On February 13, the Eleventh Circuit Court of Appeals, which has jurisdiction over Florida, ruled that liquidated damages for a retaliation claim under the Fair Labor Standards Act (“FLSA”) are discretionary, and not mandatory. Moore v Appliance Direct, Inc. is the first decision on this issue in the Eleventh Circuit, which also covers Georgia and Alabama.

The plaintiffs in the Moore case sued their former employer for retaliation under the FLSA because the employer had outsourced their jobs as delivery drivers while their lawsuit against the employer for failure to pay overtime was pending. (The overtime case later settled.) A jury awarded each of the plaintiffs $30,000 in damages for retaliation. The plaintiffs then asked the court to award liquidated damages. The trial court declined to do so.

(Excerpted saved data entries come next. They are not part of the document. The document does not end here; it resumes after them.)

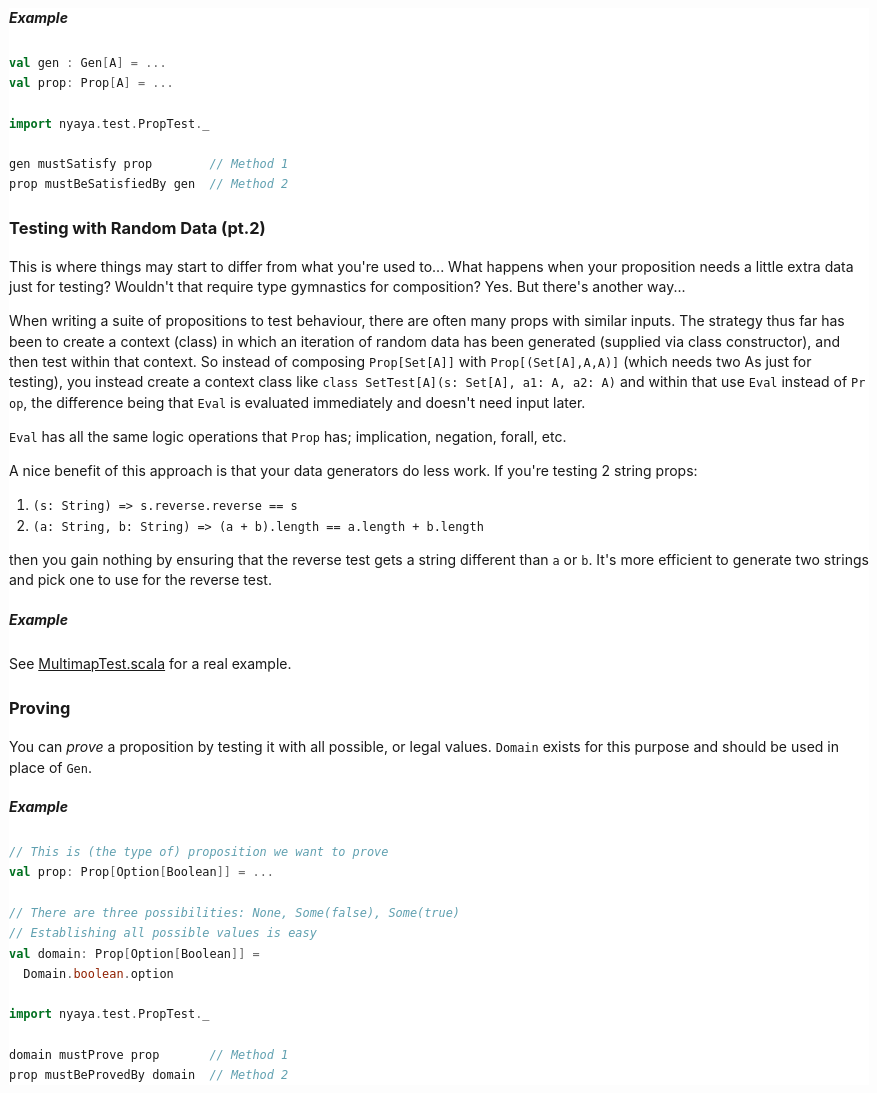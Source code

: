 ##### Example
```scala
val gen : Gen[A] = ...
val prop: Prop[A] = ...

import nyaya.test.PropTest._

gen mustSatisfy prop        // Method 1
prop mustBeSatisfiedBy gen  // Method 2
```

### Testing with Random Data (pt.2)

This is where things may start to differ from what you're used to...
What happens when your proposition needs a little extra data just for testing? Wouldn't that require type gymnastics
for composition? Yes. But there's another way...

When writing a suite of propositions to test behaviour, there are often many props with similar inputs. The strategy
thus far has been to create a context (class) in which an iteration of random data has been generated (supplied via
class constructor), and then test within that context.
So instead of composing `Prop[Set[A]]` with `Prop[(Set[A],A,A)]` (which needs two As just for testing),
you instead create a context class like `class SetTest[A](s: Set[A], a1: A, a2: A)` and within that
use `Eval` instead of `Prop`, the difference being that `Eval` is evaluated immediately and doesn't need input later.

`Eval` has all the same logic operations that `Prop` has; implication, negation, forall, etc.

A nice benefit of this approach is that your data generators do less work. If you're testing 2 string props:

1. `(s: String) => s.reverse.reverse == s`
2. `(a: String, b: String) => (a + b).length == a.length + b.length`

then you gain nothing by ensuring that the reverse test gets a string different than `a` or `b`. It's more efficient to generate two strings and pick one to use for the reverse test.

##### Example
See [MultimapTest.scala](../nyaya-test/src/test/scala/nyaya/util/MultimapTest.scala) for a real example.

### Proving

You can _prove_ a proposition by testing it with all possible, or legal values.
`Domain` exists for this purpose and should be used in place of `Gen`.

##### Example
```scala
// This is (the type of) proposition we want to prove
val prop: Prop[Option[Boolean]] = ...

// There are three possibilities: None, Some(false), Some(true)
// Establishing all possible values is easy
val domain: Prop[Option[Boolean]] =
  Domain.boolean.option

import nyaya.test.PropTest._

domain mustProve prop       // Method 1
prop mustBeProvedBy domain  // Method 2
```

Under the FLSA, the award of liquidated damages (a doubling of the back pay) is mandatory when a plaintiff prevails on a claim for unpaid minimum wages or overtime, unless the employer acted in good faith and had reasonable grounds for believing that it had not violated the law. The plaintiffs argued that the award of liquidated damages was also mandatory when an employer is found liable for retaliation under the FLSA. Both the trial court and appellate court disagreed. The language in the FLSA says that when an employer violates the FLSA’s retaliation provision, it “shall be liable for such legal or equitable relief as may be appropriate to effectuate the purpose [of the retaliation provision], including without limitation, employment, reinstatement, promotion, and the payment of wages lost and an additional equal amount as liquidated damages.” The Eleventh Circuit determined that the language in the statute gives it discretion whether or not to award liquidated damages for a violation of the FLSA’s retaliation provision. In other words, the court has discretion to determine whether awarding liquidated damages is appropriate under the facts of the case.

This case is a small victory for employers. It is better not to retaliate in the first place. However, an employer liable for FLSA retaliation will at least have an argument that the facts do not warrant the doubling of lost wages as liquidated damages.